For a two-state system, Eq. (740) reduces to

$${\rm i} \hbar \frac{d c_1}{dt} = \gamma \exp[+{\rm i} (\omega-\omega_{21}) t ] c_2,$$ (747)

$${\rm i} \hbar \frac{d c_2}{dt} = \gamma \exp[-{\rm i} (\omega-\omega_{21}) t ] c_1,$$ (748)

where $\omega_{21} = (E_2 - E_1)/\hbar$, and assuming that $t_0=0$. Equations (747) and (748) can be combined to give a second-order differential equation for the time variation of the amplitude $c_2$:

$$\frac{d^2 c_2}{dt^2} + {\rm i} (\omega-\omega_{21})\frac{d c_2}{dt} + \frac{\gamma^2}{\hbar^2} c_2 = 0.$$ (749)

Once we have solved for $c_2$, we can use Eq. (748) to obtain the amplitude $c_1$. Let us look for a solution in which the system is certain to be in state 1 at time $t=0$. Thus, our boundary conditions are $c_1(0) = 1$ and $c_2(0) = 0$. It is easily demonstrated that the appropriate solutions are

$$c_2(t) = \frac{-{\rm i} \gamma/\hbar} {\sqrt{\gamma^2/\hbar^2 + (\omega-\omega_{21})^2/4}} \exp[-{\rm i} (\omega-\omega_{21}) t/2]$$

$$\times\sin\!\left(\sqrt{\gamma^2/\hbar^2+(\omega-\omega_{21})^2/4} t\right),$$ (750)

$$c_1(t) = \exp[ {\rm i} (\omega-\omega_{21}) t/2] \cos\!\left( \sqrt{\gamma^2/\hbar^2+(\omega-\omega_{21})^2/4} t\right)$$

$$- \frac{{\rm i} (\omega-\omega_{21})/2 }{\sqrt{\gamma^2/\hbar^2 + (\omega-\omega_{21})^2/4}} \exp[ {\rm i} (\omega-\omega_{21}) t/2]$$

$$\times\sin\!\left( \sqrt{\gamma^2/\hbar^2+(\omega-\omega_{21})^2/4} t\right).$$ (751)

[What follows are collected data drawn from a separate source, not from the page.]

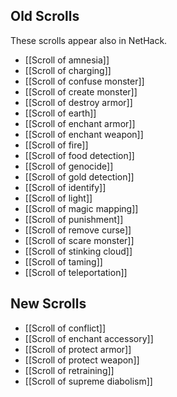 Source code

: ## Old Scrolls

These scrolls appear also in NetHack.
- [[Scroll of amnesia]]
- [[Scroll of charging]]
- [[Scroll of confuse monster]]
- [[Scroll of create monster]]
- [[Scroll of destroy armor]]
- [[Scroll of earth]]
- [[Scroll of enchant armor]]
- [[Scroll of enchant weapon]]
- [[Scroll of fire]]
- [[Scroll of food detection]]
- [[Scroll of genocide]]
- [[Scroll of gold detection]]
- [[Scroll of identify]]
- [[Scroll of light]]
- [[Scroll of magic mapping]]
- [[Scroll of punishment]]
- [[Scroll of remove curse]]
- [[Scroll of scare monster]]
- [[Scroll of stinking cloud]]
- [[Scroll of taming]]
- [[Scroll of teleportation]]

## New Scrolls

- [[Scroll of conflict]]
- [[Scroll of enchant accessory]]
- [[Scroll of protect armor]]
- [[Scroll of protect weapon]]
- [[Scroll of retraining]]
- [[Scroll of supreme diabolism]]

Now, the probability of finding the system in state 1 at time $t$ is simply $P_1(t) = \vert c_1\vert^2$. Likewise, the probability of finding the system in state 2 at time $t$ is $P_2(t) = \vert c_2\vert^2$. It follows that

$$P_2(t) = \frac{\gamma^2/\hbar^2}{ \gamma^2/\hbar^2 + (\omega-\omega_{21})^2/4}$$

$$\times \sin^2\!\left(\sqrt{\gamma^2/\hbar^2+ (\omega-\omega_{21})^2/4} t\right),$$ (752)

$$P_1(t) = 1 - P_2(t).$$ (753)

This result is known as Rabi's formula.

Equation (752) exhibits all the features of a classic resonance. At resonance, when the oscillation frequency of the perturbation, $\omega$, matches the frequency $\omega_{21}$, we find that

$$P_1(t) = \cos^2 (\gamma t / \hbar),$$ (754)

$$P_2(t) = \sin^2 (\gamma t/\hbar ).$$ (755)

According to the above result, the system starts off at $t=0$ in state $1$. After a time interval $\pi \hbar/2 \gamma$ it is certain to be in state 2. After a further time interval $\pi \hbar/2 \gamma$ it is certain to be in state 1, and so on. Thus, the system periodically flip-flops between states 1 and 2 under the influence of the time-dependent perturbation. This implies that the system alternatively absorbs and emits energy from the source of the perturbation.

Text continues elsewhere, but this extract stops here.